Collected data
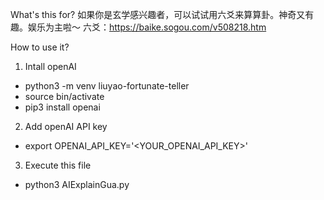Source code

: What's this for?
如果你是玄学感兴趣者，可以试试用六爻来算算卦。神奇又有趣。娱乐为主啦～
六爻：https://baike.sogou.com/v508218.htm

How to use it?
1. Intall openAI
- python3 -m venv liuyao-fortunate-teller
- source bin/activate
- pip3 install openai
2. Add openAI API key
- export OPENAI_API_KEY='<YOUR_OPENAI_API_KEY>'
3. Execute this file
- python3 AIExplainGua.py 
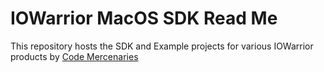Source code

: # IOWarrior MacOS SDK Read Me

This repository hosts the SDK and Example projects for various IOWarrior products by [Code Mercenaries](https://www.codemercs.com/)
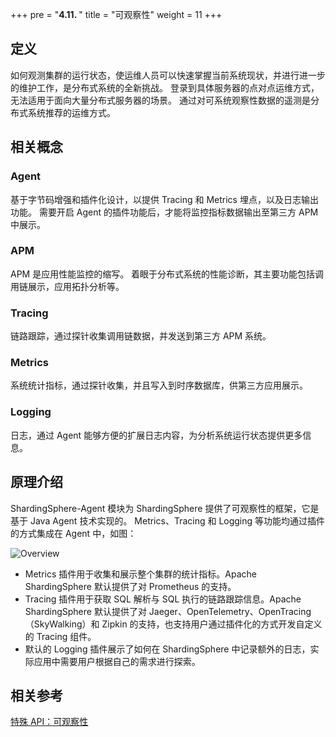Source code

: +++
pre = "<b>4.11. </b>"
title = "可观察性"
weight = 11
+++

## 定义
如何观测集群的运行状态，使运维人员可以快速掌握当前系统现状，并进行进一步的维护工作，是分布式系统的全新挑战。
登录到具体服务器的点对点运维方式，无法适用于面向大量分布式服务器的场景。
通过对可系统观察性数据的遥测是分布式系统推荐的运维方式。

## 相关概念

### Agent
基于字节码增强和插件化设计，以提供 Tracing 和 Metrics 埋点，以及日志输出功能。
需要开启 Agent 的插件功能后，才能将监控指标数据输出至第三方 APM 中展示。

### APM
APM 是应用性能监控的缩写。
着眼于分布式系统的性能诊断，其主要功能包括调用链展示，应用拓扑分析等。

### Tracing
链路跟踪，通过探针收集调用链数据，并发送到第三方 APM 系统。

### Metrics
系统统计指标，通过探针收集，并且写入到时序数据库，供第三方应用展示。

### Logging
日志，通过 Agent 能够方便的扩展日志内容，为分析系统运行状态提供更多信息。

 ## 原理介绍
ShardingSphere-Agent 模块为 ShardingSphere 提供了可观察性的框架，它是基于 Java Agent 技术实现的。
Metrics、Tracing 和 Logging 等功能均通过插件的方式集成在 Agent 中，如图：

![Overview](https://shardingsphere.apache.org/document/current/img/apm/overview_v4.png)

- Metrics 插件用于收集和展示整个集群的统计指标。Apache ShardingSphere 默认提供了对 Prometheus 的支持。
- Tracing 插件用于获取 SQL 解析与 SQL 执行的链路跟踪信息。Apache ShardingSphere 默认提供了对 Jaeger、OpenTelemetry、OpenTracing（SkyWalking）和 Zipkin 的支持，也支持用户通过插件化的方式开发自定义的 Tracing 组件。
- 默认的 Logging 插件展示了如何在 ShardingSphere 中记录额外的日志，实际应用中需要用户根据自己的需求进行探索。

## 相关参考
[特殊 API：可观察性](/cn/user-manual/shardingsphere-jdbc/special-api/observability/)
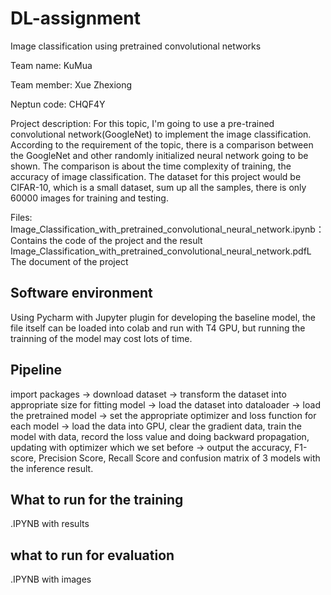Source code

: # DL-assignment
Image classification using pretrained convolutional networks

Team name: KuMua

Team member:  Xue Zhexiong

Neptun code: CHQF4Y

Project description:  For this topic, I'm going to use a pre-trained convolutional network(GoogleNet) to implement the image classification. According to the requirement of the topic, there is a comparison between the GoogleNet and other randomly initialized neural network going to be shown. The comparison is about the time complexity of training, the accuracy of image classification. The dataset for this project would be CIFAR-10, which is a small dataset, sum up all the samples, there is only 60000 images for training and testing.

Files:
Image_Classification_with_pretrained_convolutional_neural_network.ipynb： Contains the code of the project and the result
Image_Classification_with_pretrained_convolutional_neural_network.pdfL The document of the project

## Software environment
Using Pycharm with Jupyter plugin for developing the baseline model, the file itself can be loaded into colab and run with T4 GPU, but running the trainning of the model may cost lots of time.

## Pipeline
import packages → download dataset → transform the dataset into appropriate size for fitting model → load the dataset into dataloader → load the pretrained model → set the appropriate optimizer and loss function for each model → load the data into GPU, clear the gradient data, train the model with data, record the loss value and doing backward propagation, updating with optimizer which we set before → output the accuracy, F1-score, Precision Score, Recall Score and confusion matrix of 3 models with the inference result.

## What to run for the training
.IPYNB with results

## what to run for evaluation  
.IPYNB with images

▶ [How to complete this task]: Could the entries above be copied out exactly, with no pictures included?

▶ [Written solution]:
Source code

: What's this for?
如果你是玄学感兴趣者，可以试试用六爻来算算卦。神奇又有趣。娱乐为主啦～
六爻：https://baike.sogou.com/v508218.htm

How to use it?
1. Intall openAI
- python3 -m venv liuyao-fortunate-teller
- source bin/activate
- pip3 install openai
2. Add openAI API key
- export OPENAI_API_KEY='<YOUR_OPENAI_API_KEY>'
3. Execute this file
- python3 AIExplainGua.py 
Source code

: # IOWarrior MacOS SDK Read Me

This repository hosts the SDK and Example projects for various IOWarrior products by [Code Mercenaries](https://www.codemercs.com/)
Source code

: +++
pre = "<b>4.11. </b>"
title = "可观察性"
weight = 11
+++

## 定义
如何观测集群的运行状态，使运维人员可以快速掌握当前系统现状，并进行进一步的维护工作，是分布式系统的全新挑战。
登录到具体服务器的点对点运维方式，无法适用于面向大量分布式服务器的场景。
通过对可系统观察性数据的遥测是分布式系统推荐的运维方式。

## 相关概念

### Agent
基于字节码增强和插件化设计，以提供 Tracing 和 Metrics 埋点，以及日志输出功能。
需要开启 Agent 的插件功能后，才能将监控指标数据输出至第三方 APM 中展示。

### APM
APM 是应用性能监控的缩写。
着眼于分布式系统的性能诊断，其主要功能包括调用链展示，应用拓扑分析等。

### Tracing
链路跟踪，通过探针收集调用链数据，并发送到第三方 APM 系统。

### Metrics
系统统计指标，通过探针收集，并且写入到时序数据库，供第三方应用展示。

### Logging
日志，通过 Agent 能够方便的扩展日志内容，为分析系统运行状态提供更多信息。

 ## 原理介绍
ShardingSphere-Agent 模块为 ShardingSphere 提供了可观察性的框架，它是基于 Java Agent 技术实现的。
Metrics、Tracing 和 Logging 等功能均通过插件的方式集成在 Agent 中，如图：

![Overview](https://shardingsphere.apache.org/document/current/img/apm/overview_v4.png)

- Metrics 插件用于收集和展示整个集群的统计指标。Apache ShardingSphere 默认提供了对 Prometheus 的支持。
- Tracing 插件用于获取 SQL 解析与 SQL 执行的链路跟踪信息。Apache ShardingSphere 默认提供了对 Jaeger、OpenTelemetry、OpenTracing（SkyWalking）和 Zipkin 的支持，也支持用户通过插件化的方式开发自定义的 Tracing 组件。
- 默认的 Logging 插件展示了如何在 ShardingSphere 中记录额外的日志，实际应用中需要用户根据自己的需求进行探索。

## 相关参考
[特殊 API：可观察性](/cn/user-manual/shardingsphere-jdbc/special-api/observability/)
Source code

: # DL-assignment
Image classification using pretrained convolutional networks

Team name: KuMua

Team member:  Xue Zhexiong

Neptun code: CHQF4Y

Project description:  For this topic, I'm going to use a pre-trained convolutional network(GoogleNet) to implement the image classification. According to the requirement of the topic, there is a comparison between the GoogleNet and other randomly initialized neural network going to be shown. The comparison is about the time complexity of training, the accuracy of image classification. The dataset for this project would be CIFAR-10, which is a small dataset, sum up all the samples, there is only 60000 images for training and testing.

Files:
Image_Classification_with_pretrained_convolutional_neural_network.ipynb： Contains the code of the project and the result
Image_Classification_with_pretrained_convolutional_neural_network.pdfL The document of the project

## Software environment
Using Pycharm with Jupyter plugin for developing the baseline model, the file itself can be loaded into colab and run with T4 GPU, but running the trainning of the model may cost lots of time.

## Pipeline
import packages → download dataset → transform the dataset into appropriate size for fitting model → load the dataset into dataloader → load the pretrained model → set the appropriate optimizer and loss function for each model → load the data into GPU, clear the gradient data, train the model with data, record the loss value and doing backward propagation, updating with optimizer which we set before → output the accuracy, F1-score, Precision Score, Recall Score and confusion matrix of 3 models with the inference result.

## What to run for the training
.IPYNB with results

## what to run for evaluation  
.IPYNB with images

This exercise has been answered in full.